Ich freue mich, euch wieder einmal eine Diplomarbeit vorstellen zu können: Anna Fox hat ihr Studium der Internationalen Entwicklung mit einer Forschungsarbeit über transnationale Care-Migrantinnen aus der Slowakei, die in Österreich arbeiten, abgeschlossen. Sie lebt aktuell in Wien und hat außerdem Slawistik studiert.

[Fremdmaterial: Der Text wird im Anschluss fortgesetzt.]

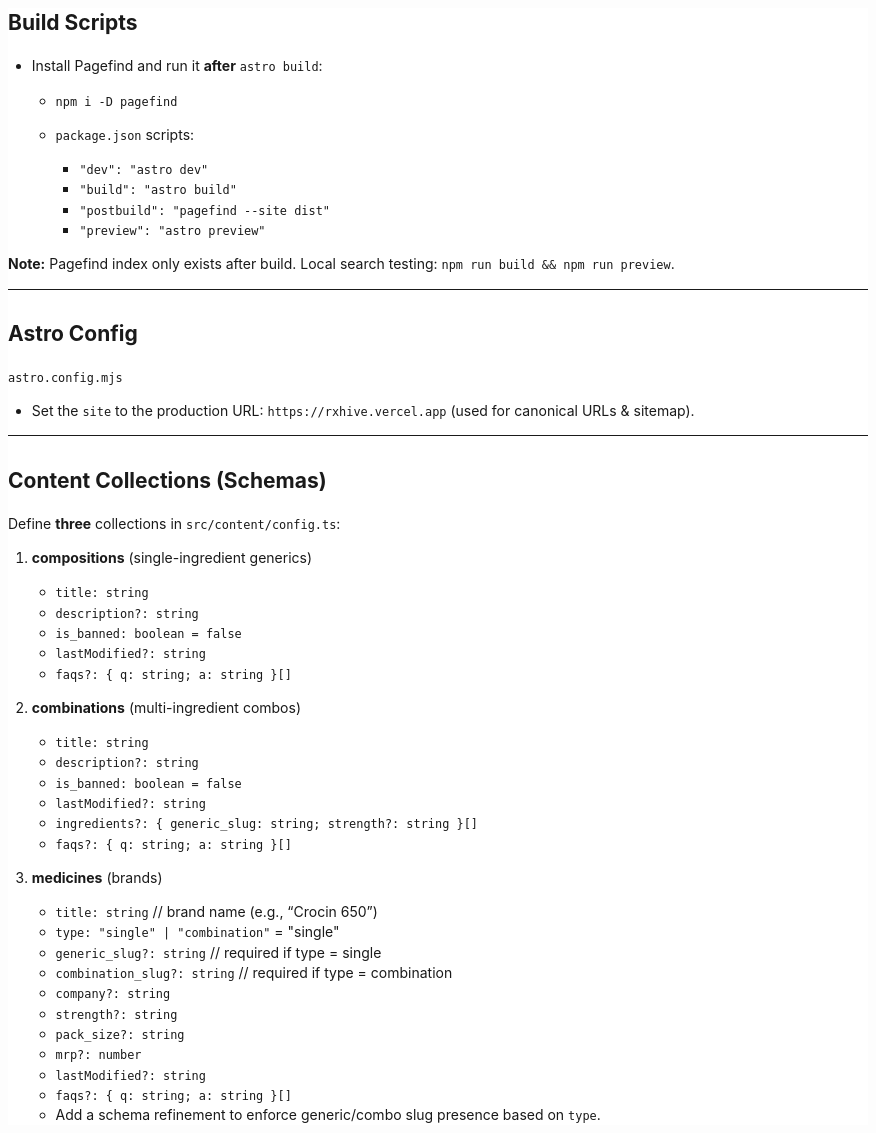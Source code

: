 
## Build Scripts

* Install Pagefind and run it **after** `astro build`:

  * `npm i -D pagefind`
  * `package.json` scripts:

    * `"dev": "astro dev"`
    * `"build": "astro build"`
    * `"postbuild": "pagefind --site dist"`
    * `"preview": "astro preview"`

**Note:** Pagefind index only exists after build. Local search testing: `npm run build && npm run preview`.

---

## Astro Config

`astro.config.mjs`

* Set the `site` to the production URL: `https://rxhive.vercel.app` (used for canonical URLs & sitemap).

---

## Content Collections (Schemas)

Define **three** collections in `src/content/config.ts`:

1. **compositions** (single-ingredient generics)

   * `title: string`
   * `description?: string`
   * `is_banned: boolean = false`
   * `lastModified?: string`
   * `faqs?: { q: string; a: string }[]`

2. **combinations** (multi-ingredient combos)

   * `title: string`
   * `description?: string`
   * `is_banned: boolean = false`
   * `lastModified?: string`
   * `ingredients?: { generic_slug: string; strength?: string }[]`
   * `faqs?: { q: string; a: string }[]`

3. **medicines** (brands)

   * `title: string`                      // brand name (e.g., “Crocin 650”)
   * `type: "single" | "combination"` = "single"
   * `generic_slug?: string`              // required if type = single
   * `combination_slug?: string`          // required if type = combination
   * `company?: string`
   * `strength?: string`
   * `pack_size?: string`
   * `mrp?: number`
   * `lastModified?: string`
   * `faqs?: { q: string; a: string }[]`
   * Add a schema refinement to enforce generic/combo slug presence based on `type`.
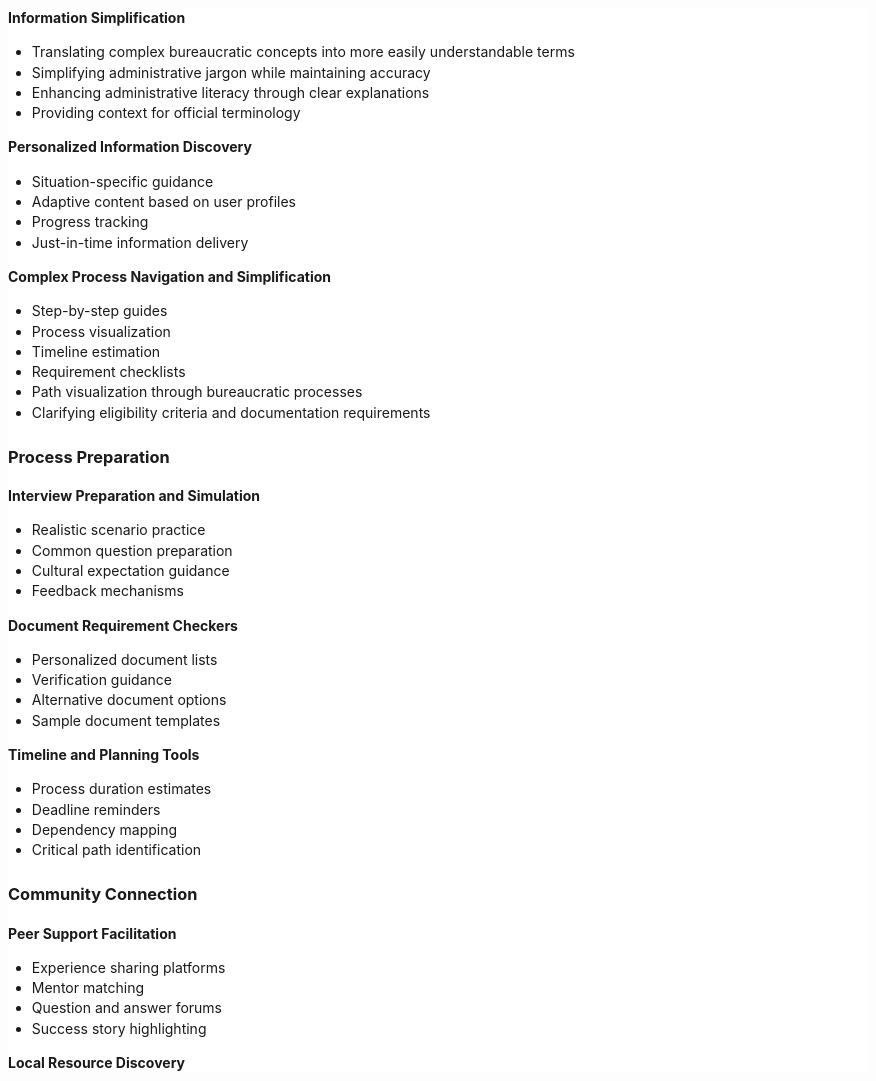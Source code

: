 **Information Simplification**

* Translating complex bureaucratic concepts into more easily understandable terms  
* Simplifying administrative jargon while maintaining accuracy  
* Enhancing administrative literacy through clear explanations  
* Providing context for official terminology

**Personalized Information Discovery**

* Situation-specific guidance  
* Adaptive content based on user profiles  
* Progress tracking  
* Just-in-time information delivery

**Complex Process Navigation and Simplification**

* Step-by-step guides  
* Process visualization  
* Timeline estimation  
* Requirement checklists  
* Path visualization through bureaucratic processes  
* Clarifying eligibility criteria and documentation requirements

### Process Preparation

**Interview Preparation and Simulation**

* Realistic scenario practice  
* Common question preparation  
* Cultural expectation guidance  
* Feedback mechanisms

**Document Requirement Checkers**

* Personalized document lists  
* Verification guidance  
* Alternative document options  
* Sample document templates

**Timeline and Planning Tools**

* Process duration estimates  
* Deadline reminders  
* Dependency mapping  
* Critical path identification

### Community Connection

**Peer Support Facilitation**

* Experience sharing platforms  
* Mentor matching  
* Question and answer forums  
* Success story highlighting

**Local Resource Discovery**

Was ist das Thema deiner Arbeit?
Die Pflege und Betreuung älterer Menschen ist eine Thematik, die im Zuge gegenwärtiger demographischer Entwicklungen zunehmend an Relevanz gewinnt. Eine Möglichkeit, auf den steigenden Bedarf in diesem Bereich zu antworten, ist die 24-Stunden-Betreuung im häuslichen Rahmen. Seit Beginn der 1990er Jahre wird in Österreich auf diese Option zunehmend zurückgegriffen, wobei die Betreuungskräfte, die in diesem Bereich tätig sind, v.a. aus den neuen EU-Ländern und in erster Linie aus der Slowakei kommen. Da diese Form von Arbeitsverhältnis für eine überwiegende Mehrheit der Beschäftigten mit einer regelmäßigen Abwesenheit von ihrem Herkunftskontext einhergeht, ist davon auszugehen, dass dort Auswirkungen auf persönliche Lebenswelten und insbesondere auf die Beziehungspflege und die Organisation von Fürsorgearbeit im Haushalt und im familiären Umfeld bemerkbar sind.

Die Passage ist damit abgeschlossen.